Exercise aim
Quote every line below exactly as it reads.

Data for processing
-.-.-

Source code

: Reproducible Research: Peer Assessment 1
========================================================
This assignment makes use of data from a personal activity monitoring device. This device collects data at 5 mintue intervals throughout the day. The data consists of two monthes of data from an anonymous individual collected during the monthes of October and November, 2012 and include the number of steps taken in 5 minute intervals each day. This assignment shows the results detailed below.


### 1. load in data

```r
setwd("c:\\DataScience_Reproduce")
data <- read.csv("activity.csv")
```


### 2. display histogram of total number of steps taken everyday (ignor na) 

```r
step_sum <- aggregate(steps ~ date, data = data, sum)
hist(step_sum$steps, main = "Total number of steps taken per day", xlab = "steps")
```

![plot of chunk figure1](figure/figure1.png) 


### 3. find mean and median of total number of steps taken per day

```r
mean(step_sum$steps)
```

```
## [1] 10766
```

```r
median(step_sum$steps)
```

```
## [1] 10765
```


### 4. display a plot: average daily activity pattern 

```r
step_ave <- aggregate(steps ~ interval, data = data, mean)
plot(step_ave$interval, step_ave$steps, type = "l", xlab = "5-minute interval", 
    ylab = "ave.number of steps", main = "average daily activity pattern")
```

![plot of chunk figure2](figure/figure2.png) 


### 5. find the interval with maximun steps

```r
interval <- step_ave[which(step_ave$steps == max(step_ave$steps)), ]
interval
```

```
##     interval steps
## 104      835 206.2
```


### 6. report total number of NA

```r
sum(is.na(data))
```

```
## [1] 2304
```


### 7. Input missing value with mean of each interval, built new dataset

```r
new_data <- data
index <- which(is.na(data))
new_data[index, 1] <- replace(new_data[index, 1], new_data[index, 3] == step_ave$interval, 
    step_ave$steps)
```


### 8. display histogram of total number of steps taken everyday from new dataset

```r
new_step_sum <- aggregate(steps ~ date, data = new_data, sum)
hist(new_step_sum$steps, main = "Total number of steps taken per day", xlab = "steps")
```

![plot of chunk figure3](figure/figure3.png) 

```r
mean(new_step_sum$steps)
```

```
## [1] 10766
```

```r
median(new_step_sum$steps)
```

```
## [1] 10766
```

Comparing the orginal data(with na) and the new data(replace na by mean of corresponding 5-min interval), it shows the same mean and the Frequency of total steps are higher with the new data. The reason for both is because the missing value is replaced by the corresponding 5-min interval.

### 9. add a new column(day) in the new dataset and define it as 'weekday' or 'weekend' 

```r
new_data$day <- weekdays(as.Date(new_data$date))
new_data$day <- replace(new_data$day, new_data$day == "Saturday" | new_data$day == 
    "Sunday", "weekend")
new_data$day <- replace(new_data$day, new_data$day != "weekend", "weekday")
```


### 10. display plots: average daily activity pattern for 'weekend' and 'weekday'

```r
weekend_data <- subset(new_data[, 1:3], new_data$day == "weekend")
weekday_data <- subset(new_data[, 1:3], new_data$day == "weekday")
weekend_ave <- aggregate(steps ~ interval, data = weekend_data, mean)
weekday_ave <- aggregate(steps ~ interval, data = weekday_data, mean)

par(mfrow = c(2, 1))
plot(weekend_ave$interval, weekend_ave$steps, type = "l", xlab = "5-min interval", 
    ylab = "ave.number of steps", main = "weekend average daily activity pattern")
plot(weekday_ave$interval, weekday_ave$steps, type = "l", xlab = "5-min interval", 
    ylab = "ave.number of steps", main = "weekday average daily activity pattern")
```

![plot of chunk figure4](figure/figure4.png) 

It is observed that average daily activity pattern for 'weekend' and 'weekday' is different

-.-.-

Output below
Source code

: Reproducible Research: Peer Assessment 1
========================================================
This assignment makes use of data from a personal activity monitoring device. This device collects data at 5 mintue intervals throughout the day. The data consists of two monthes of data from an anonymous individual collected during the monthes of October and November, 2012 and include the number of steps taken in 5 minute intervals each day. This assignment shows the results detailed below.


### 1. load in data

```r
setwd("c:\\DataScience_Reproduce")
data <- read.csv("activity.csv")
```


### 2. display histogram of total number of steps taken everyday (ignor na) 

```r
step_sum <- aggregate(steps ~ date, data = data, sum)
hist(step_sum$steps, main = "Total number of steps taken per day", xlab = "steps")
```

![plot of chunk figure1](figure/figure1.png) 


### 3. find mean and median of total number of steps taken per day

```r
mean(step_sum$steps)
```

```
## [1] 10766
```

```r
median(step_sum$steps)
```

```
## [1] 10765
```


### 4. display a plot: average daily activity pattern 

```r
step_ave <- aggregate(steps ~ interval, data = data, mean)
plot(step_ave$interval, step_ave$steps, type = "l", xlab = "5-minute interval", 
    ylab = "ave.number of steps", main = "average daily activity pattern")
```

![plot of chunk figure2](figure/figure2.png) 


### 5. find the interval with maximun steps

```r
interval <- step_ave[which(step_ave$steps == max(step_ave$steps)), ]
interval
```

```
##     interval steps
## 104      835 206.2
```


### 6. report total number of NA

```r
sum(is.na(data))
```

```
## [1] 2304
```


### 7. Input missing value with mean of each interval, built new dataset

```r
new_data <- data
index <- which(is.na(data))
new_data[index, 1] <- replace(new_data[index, 1], new_data[index, 3] == step_ave$interval, 
    step_ave$steps)
```


### 8. display histogram of total number of steps taken everyday from new dataset

```r
new_step_sum <- aggregate(steps ~ date, data = new_data, sum)
hist(new_step_sum$steps, main = "Total number of steps taken per day", xlab = "steps")
```

![plot of chunk figure3](figure/figure3.png) 

```r
mean(new_step_sum$steps)
```

```
## [1] 10766
```

```r
median(new_step_sum$steps)
```

```
## [1] 10766
```

Comparing the orginal data(with na) and the new data(replace na by mean of corresponding 5-min interval), it shows the same mean and the Frequency of total steps are higher with the new data. The reason for both is because the missing value is replaced by the corresponding 5-min interval.

### 9. add a new column(day) in the new dataset and define it as 'weekday' or 'weekend' 

```r
new_data$day <- weekdays(as.Date(new_data$date))
new_data$day <- replace(new_data$day, new_data$day == "Saturday" | new_data$day == 
    "Sunday", "weekend")
new_data$day <- replace(new_data$day, new_data$day != "weekend", "weekday")
```


### 10. display plots: average daily activity pattern for 'weekend' and 'weekday'

```r
weekend_data <- subset(new_data[, 1:3], new_data$day == "weekend")
weekday_data <- subset(new_data[, 1:3], new_data$day == "weekday")
weekend_ave <- aggregate(steps ~ interval, data = weekend_data, mean)
weekday_ave <- aggregate(steps ~ interval, data = weekday_data, mean)

par(mfrow = c(2, 1))
plot(weekend_ave$interval, weekend_ave$steps, type = "l", xlab = "5-min interval", 
    ylab = "ave.number of steps", main = "weekend average daily activity pattern")
plot(weekday_ave$interval, weekday_ave$steps, type = "l", xlab = "5-min interval", 
    ylab = "ave.number of steps", main = "weekday average daily activity pattern")
```

![plot of chunk figure4](figure/figure4.png) 

It is observed that average daily activity pattern for 'weekend' and 'weekday' is different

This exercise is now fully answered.